Religion and politics make a disastrous combination

What is religion about? A common factor in religions is the ascription to the God or gods of an interest in the behavior of humans and their judgment of what is right or wrong.

Tuesday, June 24, 2008
Father Wenceslas Munyeshyaka, one of the main planners of the genocide.

What is religion about? A common factor in religions is the ascription to the God or gods of an interest in the behavior of humans and their judgment of what is right or wrong.

Religion is a unique force in society that promotes both good and evil in society. It has promoted social integration and equal rights for example. Individuals are also motivated to create massive support services for the poor, the sick, the hurting, and the broken.

Compassion International and Caritas are some of the typical examples here in Rwanda. Conversely, it has been used to justify human suffering, oppression, discrimination and genocide.

When is it at its worst? Religion and politics is a heady combination and disastrous. It should be avoided at all costs. It becomes so dangerous when religion is hijacked to further political goals in any given society.

In Rwanda for example, religious tenets were invoked to further secular purposes, such as securing a political powerbase. Tolerance and compassion faded in the face of social and political pressures.

This is when and where things went wrong in Rwanda. The people of Rwanda and Africans generally, cannot be separated from religion. It coordinates the mind and the body and hence becomes part and parcel of them.

Unfortunately, in the extremes, religion has the capacity to brainwash people’s minds, which is why some Rwandans, become blindly committed to it. Even those who survived in churches, still go to pray in the same churches, except some isolated exceptions.

But why would someone choose to be brainwashed? It’s not a question of choice. One is conditioned, a kind of conditioning, only psychologists like Sigmund Fred and Pavlov would explain better.

People, who started religion and religious leaders in general, know how powerful it (religion) is, as far as psychological manipulation is concerned.

Churches maintain their following by putting members through a cycle of ups and downs. There is a psychology behind the tactics religions use to exploit the members and keep them dependent on the church.

Religion has been very instrumental in brainwashing Rwandans and hence managed to instigate hatred and the 1994 Tutsi genocide.

Churches and genocide in Rwanda
The interrelationship between the genocide and religion in Rwanda has been the center of the Rwandan ‘hatred controversy’ up to now. The hatred remains paradoxical as it involved parents and children, brothers and sisters, etc.

Every genocide is unique in its way, but the Rwandan one, is more unique than others in that sense. In other countries, only strangers were involved in killing the targeted groups unlike the situation of Rwanda, where a father could kill his children just because their mother was a Tutsi and vice versa.

This is a belief that was embedded in religion. That is why Leon Mugesera announced an apocalypse. He well knew its religious implications.

Apart from the ground evidence, the background given here washes away any doubt that Rwandan churches were involved in the genocide. The then, Rwandan government could not be separated from the churches.

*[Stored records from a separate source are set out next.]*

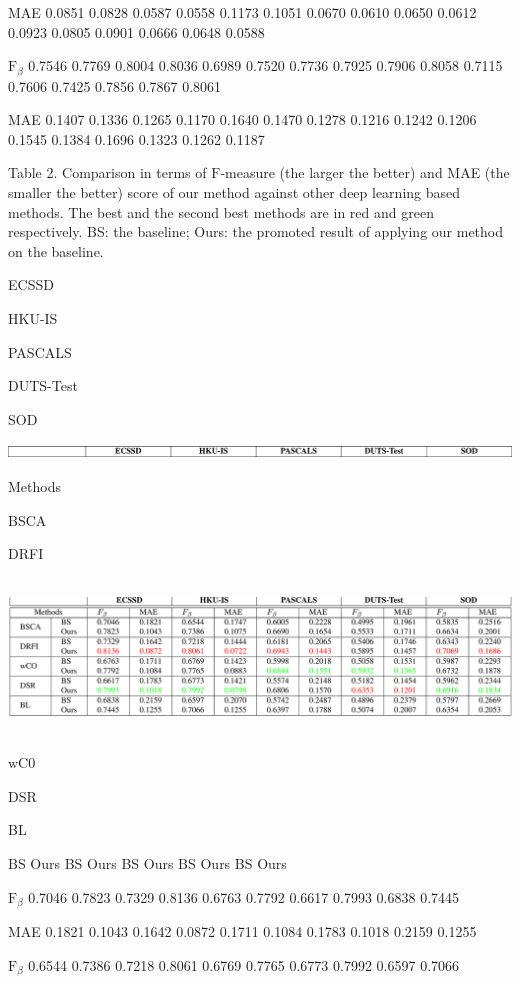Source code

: \documentclass[a4paper,10pt]{article}
\begin{document}
MAE 0.0851 0.0828 0.0587 0.0558 0.1173 0.1051 0.0670 0.0610 0.0650 0.0612 0.0923 0.0805 0.0901 0.0666 0.0648 0.0588

$\mathrm{F}_{\beta}$ 0.7546 0.7769 0.8004 0.8036 0.6989 0.7520 0.7736 0.7925 0.7906 0.8058 0.7115 0.7606 0.7425 0.7856 0.7867 0.8061

MAE 0.1407 0.1336 0.1265 0.1170 0.1640 0.1470 0.1278 0.1216 0.1242 0.1206 0.1545 0.1384 0.1696 0.1323 0.1262 0.1187

Table 2. Comparison in terms of $\mathrm{F}$-measure (the larger the better) and MAE (the smaller the better) score of our method against other deep learning based methods. The best and the second best methods are in red and green respectively. BS: the baseline; Ours: the promoted result of applying our method on the baseline.

ECSSD

HKU-IS

PASCALS

DUTS-Test

SOD
\begin{center}
\includegraphics[width=174.24mm,height=3.64mm]{./zengyu_images/image018.eps}
\end{center}
Methods

BSCA

DRFI
\begin{center}
\includegraphics[width=175.09mm,height=41.49mm]{./zengyu_images/image019.eps}
\end{center}
$\mathrm{w}\mathrm{C}0$

DSR

BL

BS Ours BS Ours BS Ours BS Ours BS Ours

$\mathrm{F}_{\beta}$ 0.7046 0.7823 0.7329 0.8136 0.6763 0.7792 0.6617 0.7993 0.6838 0.7445

MAE 0.1821 0.1043 0.1642 0.0872 0.1711 0.1084 0.1783 0.1018 0.2159 0.1255

$\mathrm{F}_{\beta}$ 0.6544 0.7386 0.7218 0.8061 0.6769 0.7765 0.6773 0.7992 0.6597 0.7066
\end{document}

And ironically the country was recognized as a secular state. Rwanda was not secularized at all! This background therefore, explains why church leaders, especially those from the most powerful one (Catholic Church), cannot escape to answer some questions about the genocide.

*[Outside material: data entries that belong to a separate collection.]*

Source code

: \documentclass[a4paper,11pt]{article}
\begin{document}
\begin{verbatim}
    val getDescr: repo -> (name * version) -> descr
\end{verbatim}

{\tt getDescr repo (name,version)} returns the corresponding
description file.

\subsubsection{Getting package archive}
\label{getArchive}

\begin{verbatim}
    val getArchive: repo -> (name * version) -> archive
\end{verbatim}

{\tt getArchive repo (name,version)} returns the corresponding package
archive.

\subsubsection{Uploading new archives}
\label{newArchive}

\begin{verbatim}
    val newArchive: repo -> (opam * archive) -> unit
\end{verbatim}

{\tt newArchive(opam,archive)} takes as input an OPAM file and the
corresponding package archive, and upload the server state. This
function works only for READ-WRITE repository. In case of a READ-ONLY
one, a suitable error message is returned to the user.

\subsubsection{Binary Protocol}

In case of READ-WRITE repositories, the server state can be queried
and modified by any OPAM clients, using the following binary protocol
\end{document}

Priests were involved either directly or indirectly, in the massacres and the church buildings were used as killing grounds.

Trying church leaders
Trying church leaders has been one of the most challenging issues the Rwandan government and its people have real faced. These (church leaders) are supposed to be the ‘architects’ of morals in society, which is why (may be), their trials have been difficult.

It is deep in our mind that we have to obey religious leaders as representatives of Jesus Christ our Lord and we feel not only offended to have a religious leader tried of genocide, but also feel that we are ‘offending’ our savior in a way.

It is as psychological as that and we need someone to save us from these trying moments. But who can do it? We are still waiting for the day when Jesus will ‘come back’ and probably when the ‘world ends’, and we are all pushed to heaven or hell, to answer accordingly.

How can the church leaders help us?
Any church leader who was involved in the 1994 Tutsi genocide, whether directly or indirectly should be ex-communicated. Ex-communication in the ‘religious world’ can be equated to lifting immunity and much more.

In any case, when one gets involved in crimes against humanity, he or she cannot claim to be representing morality in a society any more. The message from God cannot be delivered by one whose hands are stained with blood of innocent children.

The crime of genocide cannot be compared to other crimes, where one can go in front of a congregation or a Bishop and repent, to be accepted again. Whether a church leader serves his sentence or not, the fact that he or she, was involved in the genocide, disqualifies him/her to represent morality in any society.

We need a ‘new breed’ of church leaders with clean hands, who should be forewarned not to go the ways of their predecessors. et the new church leaders pray for those who were on the front line planning and killing the innocent Rwandans.

We cannot have the reverse, where the yesterday killers pray for themselves, when they were involved in the killings and the rest of the nation. et religion be religion and politics be politics, for it is absolutely wrong to combine the two.